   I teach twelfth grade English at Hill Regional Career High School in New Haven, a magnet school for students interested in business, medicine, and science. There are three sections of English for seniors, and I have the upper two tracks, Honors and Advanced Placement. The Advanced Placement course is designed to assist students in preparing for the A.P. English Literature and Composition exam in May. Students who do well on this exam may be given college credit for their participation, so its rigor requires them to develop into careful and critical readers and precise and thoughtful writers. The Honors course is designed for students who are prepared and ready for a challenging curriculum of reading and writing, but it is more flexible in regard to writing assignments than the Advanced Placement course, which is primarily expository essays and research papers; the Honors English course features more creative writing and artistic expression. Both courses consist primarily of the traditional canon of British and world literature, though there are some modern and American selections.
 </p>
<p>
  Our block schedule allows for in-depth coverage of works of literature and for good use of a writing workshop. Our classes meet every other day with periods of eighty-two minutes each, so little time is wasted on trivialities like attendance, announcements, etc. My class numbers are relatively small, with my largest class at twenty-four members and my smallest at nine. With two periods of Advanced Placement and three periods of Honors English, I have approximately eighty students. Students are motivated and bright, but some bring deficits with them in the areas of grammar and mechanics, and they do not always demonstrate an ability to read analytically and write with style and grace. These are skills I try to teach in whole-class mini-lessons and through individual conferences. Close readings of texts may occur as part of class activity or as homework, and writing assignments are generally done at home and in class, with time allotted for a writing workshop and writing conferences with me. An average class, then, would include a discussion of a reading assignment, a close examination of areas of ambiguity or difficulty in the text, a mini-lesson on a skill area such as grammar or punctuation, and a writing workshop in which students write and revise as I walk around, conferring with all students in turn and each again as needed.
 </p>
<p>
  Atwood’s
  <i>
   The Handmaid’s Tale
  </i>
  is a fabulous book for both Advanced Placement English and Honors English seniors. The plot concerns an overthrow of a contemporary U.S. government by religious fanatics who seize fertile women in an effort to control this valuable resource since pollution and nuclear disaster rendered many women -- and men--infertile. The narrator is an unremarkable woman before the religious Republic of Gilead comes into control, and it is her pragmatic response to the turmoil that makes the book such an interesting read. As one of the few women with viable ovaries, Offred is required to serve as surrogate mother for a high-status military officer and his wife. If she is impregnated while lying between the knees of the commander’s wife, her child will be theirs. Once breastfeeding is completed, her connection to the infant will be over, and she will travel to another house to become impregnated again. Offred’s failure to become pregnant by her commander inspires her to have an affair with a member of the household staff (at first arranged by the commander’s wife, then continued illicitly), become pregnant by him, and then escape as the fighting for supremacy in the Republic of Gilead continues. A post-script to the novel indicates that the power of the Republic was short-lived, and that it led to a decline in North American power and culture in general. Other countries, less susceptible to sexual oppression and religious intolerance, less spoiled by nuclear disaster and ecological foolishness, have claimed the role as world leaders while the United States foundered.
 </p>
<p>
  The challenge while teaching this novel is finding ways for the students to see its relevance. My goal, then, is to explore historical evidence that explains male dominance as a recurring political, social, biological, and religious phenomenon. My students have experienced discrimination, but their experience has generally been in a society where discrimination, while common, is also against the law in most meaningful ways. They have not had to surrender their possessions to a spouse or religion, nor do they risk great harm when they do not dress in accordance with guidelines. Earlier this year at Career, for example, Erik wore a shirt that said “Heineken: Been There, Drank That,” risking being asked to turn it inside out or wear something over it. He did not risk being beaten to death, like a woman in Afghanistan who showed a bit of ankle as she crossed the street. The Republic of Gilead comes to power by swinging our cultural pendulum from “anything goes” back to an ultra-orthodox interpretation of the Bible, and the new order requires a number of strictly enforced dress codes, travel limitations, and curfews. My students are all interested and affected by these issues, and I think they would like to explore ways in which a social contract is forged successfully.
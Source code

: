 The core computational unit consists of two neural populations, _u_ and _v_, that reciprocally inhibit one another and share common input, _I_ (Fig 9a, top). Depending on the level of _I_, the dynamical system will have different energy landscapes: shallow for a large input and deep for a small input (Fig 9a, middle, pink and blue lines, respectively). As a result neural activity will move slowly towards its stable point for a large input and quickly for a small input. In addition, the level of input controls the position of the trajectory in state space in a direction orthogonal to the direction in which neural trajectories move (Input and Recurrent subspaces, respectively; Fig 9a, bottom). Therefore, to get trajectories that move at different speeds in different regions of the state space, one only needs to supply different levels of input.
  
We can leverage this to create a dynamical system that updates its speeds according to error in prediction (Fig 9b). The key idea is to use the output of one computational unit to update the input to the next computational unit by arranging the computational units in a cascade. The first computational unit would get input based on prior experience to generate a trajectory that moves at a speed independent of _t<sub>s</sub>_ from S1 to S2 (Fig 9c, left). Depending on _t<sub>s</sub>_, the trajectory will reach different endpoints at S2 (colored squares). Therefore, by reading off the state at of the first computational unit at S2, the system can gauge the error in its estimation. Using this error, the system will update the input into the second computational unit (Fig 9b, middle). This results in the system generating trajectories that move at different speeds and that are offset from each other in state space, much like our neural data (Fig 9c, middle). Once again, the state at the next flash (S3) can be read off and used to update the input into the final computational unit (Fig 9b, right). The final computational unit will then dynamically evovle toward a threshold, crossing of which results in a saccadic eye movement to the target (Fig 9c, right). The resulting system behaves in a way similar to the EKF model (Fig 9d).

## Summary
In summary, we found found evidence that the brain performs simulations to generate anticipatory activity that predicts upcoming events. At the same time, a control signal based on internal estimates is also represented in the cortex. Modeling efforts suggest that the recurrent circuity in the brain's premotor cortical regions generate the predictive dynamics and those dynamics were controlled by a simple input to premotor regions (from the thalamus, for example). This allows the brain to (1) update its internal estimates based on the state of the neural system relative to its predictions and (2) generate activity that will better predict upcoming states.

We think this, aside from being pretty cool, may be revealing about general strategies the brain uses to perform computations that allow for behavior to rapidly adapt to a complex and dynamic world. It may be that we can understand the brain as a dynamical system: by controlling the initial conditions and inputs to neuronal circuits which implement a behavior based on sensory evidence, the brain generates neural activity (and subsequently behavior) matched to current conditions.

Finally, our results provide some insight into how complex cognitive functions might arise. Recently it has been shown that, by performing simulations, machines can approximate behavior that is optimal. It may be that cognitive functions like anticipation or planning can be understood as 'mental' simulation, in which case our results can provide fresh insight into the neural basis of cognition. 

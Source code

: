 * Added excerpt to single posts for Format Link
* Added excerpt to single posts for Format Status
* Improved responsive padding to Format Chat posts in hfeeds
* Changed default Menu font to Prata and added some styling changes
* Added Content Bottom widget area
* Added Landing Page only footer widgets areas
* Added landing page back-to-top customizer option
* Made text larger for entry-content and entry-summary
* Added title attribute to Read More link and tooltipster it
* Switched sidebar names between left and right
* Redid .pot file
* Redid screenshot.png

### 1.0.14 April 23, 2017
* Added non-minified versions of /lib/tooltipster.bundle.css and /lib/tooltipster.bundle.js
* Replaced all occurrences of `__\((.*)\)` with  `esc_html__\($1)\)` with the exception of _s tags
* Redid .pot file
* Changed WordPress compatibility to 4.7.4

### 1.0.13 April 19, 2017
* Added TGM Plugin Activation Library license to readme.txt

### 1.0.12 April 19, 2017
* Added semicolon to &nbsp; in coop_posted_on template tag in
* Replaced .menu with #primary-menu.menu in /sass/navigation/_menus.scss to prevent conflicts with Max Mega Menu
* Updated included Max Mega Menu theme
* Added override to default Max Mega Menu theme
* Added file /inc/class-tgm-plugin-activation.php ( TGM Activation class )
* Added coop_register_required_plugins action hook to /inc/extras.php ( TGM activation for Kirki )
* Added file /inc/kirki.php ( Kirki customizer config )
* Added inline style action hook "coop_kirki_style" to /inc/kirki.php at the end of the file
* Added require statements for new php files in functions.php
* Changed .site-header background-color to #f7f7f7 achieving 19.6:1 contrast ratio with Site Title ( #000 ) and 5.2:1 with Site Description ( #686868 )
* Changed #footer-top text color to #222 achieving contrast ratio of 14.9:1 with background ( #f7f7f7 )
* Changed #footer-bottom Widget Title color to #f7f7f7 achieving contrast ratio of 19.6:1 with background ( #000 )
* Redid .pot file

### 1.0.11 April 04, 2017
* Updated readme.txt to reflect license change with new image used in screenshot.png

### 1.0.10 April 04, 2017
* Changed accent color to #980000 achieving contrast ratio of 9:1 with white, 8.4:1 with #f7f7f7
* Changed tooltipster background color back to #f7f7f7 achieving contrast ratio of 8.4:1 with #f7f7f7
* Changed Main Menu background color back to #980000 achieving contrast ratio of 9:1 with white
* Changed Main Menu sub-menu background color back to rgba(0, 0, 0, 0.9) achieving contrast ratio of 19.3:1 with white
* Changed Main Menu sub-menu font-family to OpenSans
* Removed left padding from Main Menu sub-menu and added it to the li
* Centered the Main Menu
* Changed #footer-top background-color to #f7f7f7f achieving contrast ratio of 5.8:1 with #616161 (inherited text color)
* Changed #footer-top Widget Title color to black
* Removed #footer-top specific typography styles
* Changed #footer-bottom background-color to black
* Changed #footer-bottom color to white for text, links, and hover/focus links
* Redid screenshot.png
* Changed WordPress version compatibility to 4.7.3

::::::::

Brief - Reproduce exactly, and with no other material, the lines between those holding "files in functions.php" and "( #f7f7f7 )", inclusive.

Task response -
* Added require statements for new php files in functions.php
* Changed .site-header background-color to #f7f7f7 achieving 19.6:1 contrast ratio with Site Title ( #000 ) and 5.2:1 with Site Description ( #686868 )
* Changed #footer-top text color to #222 achieving contrast ratio of 14.9:1 with background ( #f7f7f7 )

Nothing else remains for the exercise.